The Federal Circuit rejected the patentee’s assertion that the objective prong is assessed only at the time legal claims are first filed.  Rather, the Court explained that “the objective prong is a single backwards-looking inquiry into the reasonableness of the claims in light of the full record. […] Unlike the objective prong, which is a single retrospective look at the entire litigation, the subjective prong may suggest that a case initially brought in good faith may be continued in bad faith depending on developments during discovery and otherwise.”  Further, over the dissent, the majority noted that the “objective prong … is a question of law based on underlying mixed questions of law and fact and is subject to de novo review” and is a determination that must be made by the court rather than by the jury.  In contrast, the subjective prong must be established by clear and convincing evidence because “there is an assumption that an assertion of infringement of a duly granted patent is made in good faith.” 

The majority noted “the objective reasonableness standard does not require fact finding.  The question is simply whether the record established in the proceeding supports a reasonable argument as to facts and law.” 

Here the Court concluded that as to one of the patent owner’s claims, the district court did not err in concluding the claim was frivolous and the case exceptional.   However, as to another of the infringement claims, the majority concluded that “Allcare’s position was not objectively unreasonable.”  Since there had been no apportionment of the award (in terms of the Allcare claims), the Federal Circuit ordered the case remanded for a calculation of the fees and expenses attributable to the frivolous claim.

The dissent would have applied a highly deferential standard of review and affirmed the exceptional case award in its entirety

Practice Note:  House Bill H.R. 6245, introducing the “Saving High-Tech Innovators from Egregious Legal Disputes” (SHIELD) Act, was proposed on July 31, 2012 and, according to its sponsors, was aimed at deterring the class of litigants the sponsors call “patent trolls.”  The bill proposes to amend 35 U.S.C. § 285 to include a new section 285A, which provides, in part: “[n]otwithstanding section 285, in an action disputing the validity or alleging the infringement of a computer hardware or software patent, upon making a determination that the party alleging the infringement of the patent did not have a reasonable likelihood of succeeding, the court may award the recovery of full costs to the prevailing party, including reasonable attorney’s fees, other than the United States.”  As the bill defines “Computer hardware patent” and “Software patent” broadly, the apparent aim of the sponsors is to create a technology-specific “loser pays” rule by removing the subjective prong inquiry, one of the judicially-mandated legal hurdles required to establish entitlement (by prevailing accused infringers) to attorneys’ fees under § 285. As a consequence, the proposed SHIELD Act would remove the “fact finding” associated with the subjective prong.

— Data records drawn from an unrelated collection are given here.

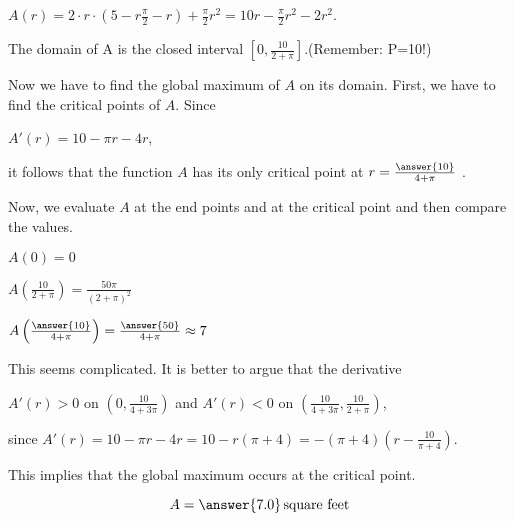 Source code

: \documentclass{ximera}
\begin{document}
\begin{exercise}
\begin{hint}
           $A(r)=2\cdot r\cdot (5-r\frac{\pi}{2}-r)+\frac{\pi}{2} r^2=10r-\frac{\pi}{2}r^2-2r^2$.
           
           The domain of A is  the closed interval $\left[0,\frac{10}{2+\pi}\right]$.(Remember: P=10!)
              \end{hint}
                \begin{hint}
                Now we have to find the global maximum of $A$ on its domain.
                First, we have to find the critical points of $A$.
                Since
                
                $A'(r)=10-\pi r-4r$,
                
                it follows that the function $A$ has its only critical point at  $r=\frac{\answer{10}}{4+\pi}$ .
                              \end{hint}
                                \begin{hint}
                                Now, we evaluate $A$ at the end points and at the critical point and then compare the values.
                                
                                $A(0)=0$
                                
                                $A\left(\frac{10}{2+\pi}\right)=\frac{50\pi}{(2+\pi)^2}$
                                
                                $A\left(\frac{\answer{10}}{4+\pi}\right)=\frac{\answer{50}}{4+\pi}\approx 7$
                                
                                This seems complicated. It is better to argue that the derivative 
                                
                                $A'(r)>0$ on $\left(0,\frac{10}{4+3\pi}\right)$ and  $A'(r)<0$ on $\left(\frac{10}{4+3\pi},\frac{10}{2+\pi}\right)$,
                                
                                 since $A'(r)=10-\pi r-4r=10-r(\pi+4)=-(\pi+4)\left(r-\frac{10}{\pi+4}\right)$.
                                 
                                 
                                 This implies that the global maximum occurs at the critical point.

                                  \end{hint}
  \begin{prompt}
  \[
  A = \answer{7.0}\,\text{square feet}
  \]
  \end{prompt}
\end{exercise}
\end{document}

In other words, under the bill, there would be no inquiry into whether “the lack of objective foundation for the claim ‘was either known or so obvious that it should have been known’ by the party asserting the claim.’”  Thus, patent holders could face substantial financial risk when asserting patent claims. 

In the technology area targeted by the bill, it is often the case that allegedly-infringing computer hardware and software is effectively a “black box.”   Thus, even a patentee operating in good faith in anticipation of receiving further details of the accused instrumentalities through discovery could be subject to sanctions if it is later determined that the facts, as viewed at the end of the case, do not support infringement. The holding in Highmark that claimants are entitled to de novo review of the “objectively baseless” standard may also incentivize prevailing defendants to routinely appeal a sanctions motion if it is denied.